My last post was all about how good mobile video is now using 4G. I start off with that because I want to make sure you know I’m not contradicting myself with this post. Really, I’m not.
Here’s what I’m talking about … blocky video. Have you ever watched a video when it all of a sudden burst into a collection of little squares? Usually it’s not the whole screen, but parts of the video in fast motion or sometimes what appears to be a random area. You can see an example in the photo.
For a long time I assumed that the blocks were due to poor network connections – that the video data didn’t have enough bandwidth to get through all of it. But that isn’t what’s going on.
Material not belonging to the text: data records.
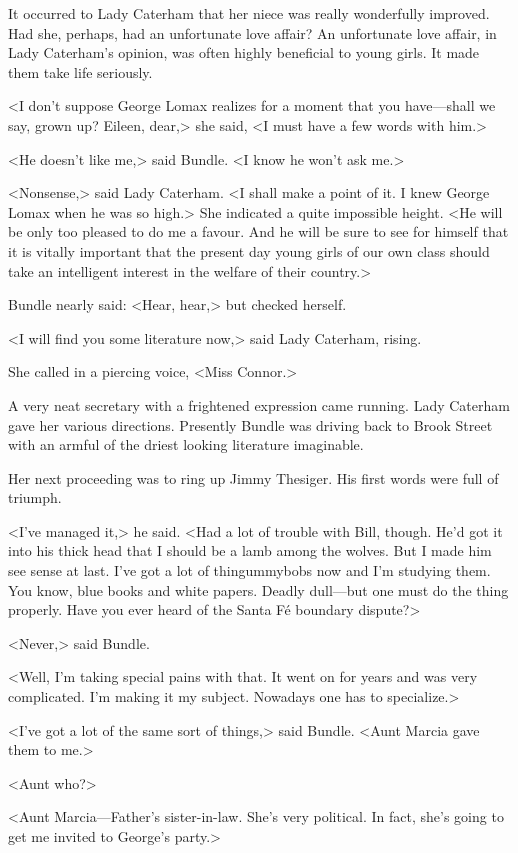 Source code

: It occurred to Lady Caterham that her niece was really wonderfully improved. Had she, perhaps, had an unfortunate love affair? An unfortunate love affair, in Lady Caterham's opinion, was often highly beneficial to young girls. It made them take life seriously.

<I don't suppose George Lomax realizes for a moment that you have—shall we say, grown up? Eileen, dear,> she said, <I must have a few words with him.>

<He doesn't like me,> said Bundle. <I know he won't ask me.>

<Nonsense,> said Lady Caterham. <I shall make a point of it. I knew George Lomax when he was so high.> She indicated a quite impossible height. <He will be only too pleased to do me a favour. And he will be sure to see for himself that it is vitally important that the present day young girls of our own class should take an intelligent interest in the welfare of their country.>

Bundle nearly said: <Hear, hear,> but checked herself.

<I will find you some literature now,> said Lady Caterham, rising.

She called in a piercing voice, <Miss Connor.>

A very neat secretary with a frightened expression came running. Lady Caterham gave her various directions. Presently Bundle was driving back to Brook Street with an armful of the driest looking literature imaginable.

Her next proceeding was to ring up Jimmy Thesiger. His first words were full of triumph.

<I've managed it,> he said. <Had a lot of trouble with Bill, though. He'd got it into his thick head that I should be a lamb among the wolves. But I made him see sense at last. I've got a lot of thingummybobs now and I'm studying them. You know, blue books and white papers. Deadly dull—but one must do the thing properly. Have you ever heard of the Santa Fé boundary dispute?>

<Never,> said Bundle.

<Well, I'm taking special pains with that. It went on for years and was very complicated. I'm making it my subject. Nowadays one has to specialize.>

<I've got a lot of the same sort of things,> said Bundle. <Aunt Marcia gave them to me.>

<Aunt who?>

<Aunt Marcia—Father's sister-in-law. She's very political. In fact, she's going to get me invited to George's party.>

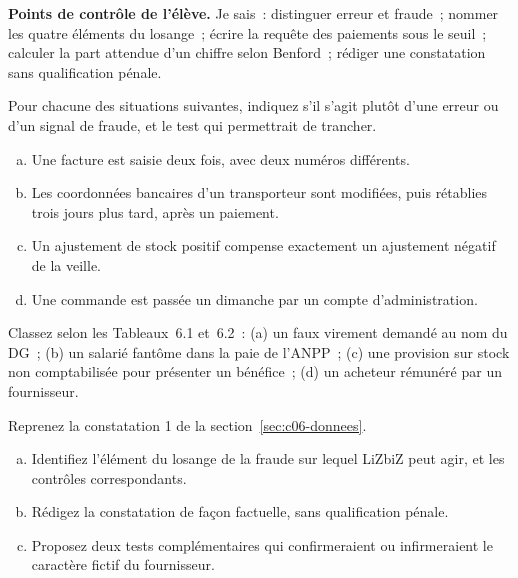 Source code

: \begin{boxinfo}
\textbf{Points de contrôle de l'élève.} Je sais~: distinguer erreur et
fraude~; nommer les quatre éléments du losange~; écrire la requête des
paiements sous le seuil~; calculer la part attendue d'un chiffre selon
Benford~; rédiger une constatation sans qualification pénale.
\end{boxinfo}

\bigskip

\begin{boxexo}[title={\ding{45}\quad Exercice~6.1. Erreur ou fraude~? \niveaubase}]
Pour chacune des situations suivantes, indiquez s'il s'agit plutôt d'une
erreur ou d'un signal de fraude, et le test qui permettrait de trancher.
\begin{enumerate}[(a)]
    \item Une facture est saisie deux fois, avec deux numéros différents.
    \item Les coordonnées bancaires d'un transporteur sont modifiées, puis
          rétablies trois jours plus tard, après un paiement.
    \item Un ajustement de stock positif compense exactement un ajustement
          négatif de la veille.
    \item Une commande est passée un dimanche par un compte d'administration.
\end{enumerate}
\end{boxexo}

\begin{boxexo}[title={\ding{45}\quad Exercice~6.2. Classer \niveaubase}]
Classez selon les Tableaux~6.1 et~6.2~: (a) un faux virement demandé au nom
du DG~; (b) un salarié fantôme dans la paie de l'ANPP~; (c) une provision
sur stock non comptabilisée pour présenter un bénéfice~; (d) un acheteur
rémunéré par un fournisseur.
\end{boxexo}

\begin{boxexo}[title={\ding{45}\quad Exercice~6.3. Le triangle de TRANSLOG SERVICES \niveaumoyen}]
Reprenez la constatation 1 de la section~\ref{sec:c06-donnees}.
\begin{enumerate}[(a)]
    \item Identifiez l'élément du losange de la fraude sur lequel LiZbiZ peut
          agir, et les contrôles correspondants.
    \item Rédigez la constatation de façon factuelle, sans qualification
          pénale.
    \item Proposez deux tests complémentaires qui confirmeraient ou
          infirmeraient le caractère fictif du fournisseur.
\end{enumerate}
\end{boxexo}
Those pesky blocks are called artefacts. And they occur, oddly enough, from something called artifacting.
So why does it happen?
Just about every video we see has under gone some form of compression. When a lossy compression is used, parts of the video are cut out in order to reduce the overall size. That makes it easier to stream over the Internet since it requires less bandwidth but the price is a loss of quality and blocky video is the result.
Compression and encoding algorithms try to make up for the lost data by being smart about what data is lost. But the algorithms aren’t perfect. For example they will check frame by frame and drop data that is the same in each frame (so it doesn’t store the redundant data). This works great if you have a fairly static scene of two people talking next to a car. But when the frames suddenly change as the car speeds off like a rocket, the algorithms don’t always catch up. They try to “predict” what should be in the next frame. When those predictions are wrong we see those blocks pop up on the screen.
Can artifacting be avoided? According to this blog on Streamingmedia.com it can. The author, Tim Siglin, says artifacting is primarily a result of poor encoding. “It turns out the majority of high resolution content is just poorly encoded, with limited quality control to check those high-action or complexly composited scenes,” he says. Future codecs will alleviate some of the issues, but Mr. Siglin isn’t hopeful technology alone will fix the problem.
I guess we’ll all have to wait and see how the new codecs will improve the problem. But if you’re creating video with fast action or a “complexly composited scenes” you might want to pay more attention to your encoding options from now on.